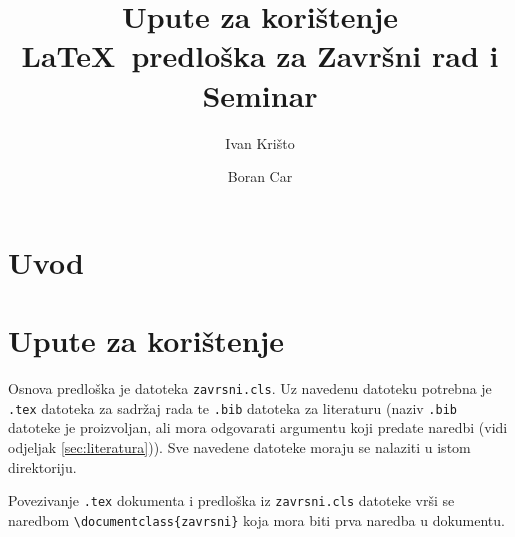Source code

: \documentclass{zavrsni}
\begin{document}
\title{Upute za korištenje \LaTeX~predloška za Završni rad i Seminar}
\author{Ivan Krišto \and Boran Car}

\maketitle

\tableofcontents

\chapter{Uvod}

\chapter{Upute za korištenje}
Osnova predloška je datoteka \texttt{zavrsni.cls}. Uz navedenu datoteku potrebna
je \texttt{.tex} datoteka za sadržaj rada te \texttt{.bib} datoteka za literaturu
(naziv \texttt{.bib} datoteke je proizvoljan, ali mora odgovarati argumentu koji
predate naredbi \verb|| (vidi odjeljak \ref{sec:literatura})). Sve
navedene datoteke moraju se nalaziti u istom direktoriju.

Povezivanje \texttt{.tex} dokumenta i predloška iz \texttt{zavrsni.cls}
datoteke vrši se naredbom \verb|\documentclass{zavrsni}| koja mora biti prva
naredba u dokumentu.
\end{document}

━━━━━━

• **Task statement**
In full and without changes, repeat the listing above, but not its pictures.

• **Answer area**
Source code

: \documentclass{zavrsni}
\begin{document}
\title{Upute za korištenje \LaTeX~predloška za Završni rad i Seminar}
\author{Ivan Krišto \and Boran Car}

\maketitle

\tableofcontents

\chapter{Uvod}

\chapter{Upute za korištenje}
Osnova predloška je datoteka \texttt{zavrsni.cls}. Uz navedenu datoteku potrebna
je \texttt{.tex} datoteka za sadržaj rada te \texttt{.bib} datoteka za literaturu
(naziv \texttt{.bib} datoteke je proizvoljan, ali mora odgovarati argumentu koji
predate naredbi \verb|| (vidi odjeljak \ref{sec:literatura})). Sve
navedene datoteke moraju se nalaziti u istom direktoriju.

Povezivanje \texttt{.tex} dokumenta i predloška iz \texttt{zavrsni.cls}
datoteke vrši se naredbom \verb|\documentclass{zavrsni}| koja mora biti prva
naredba u dokumentu.
\end{document}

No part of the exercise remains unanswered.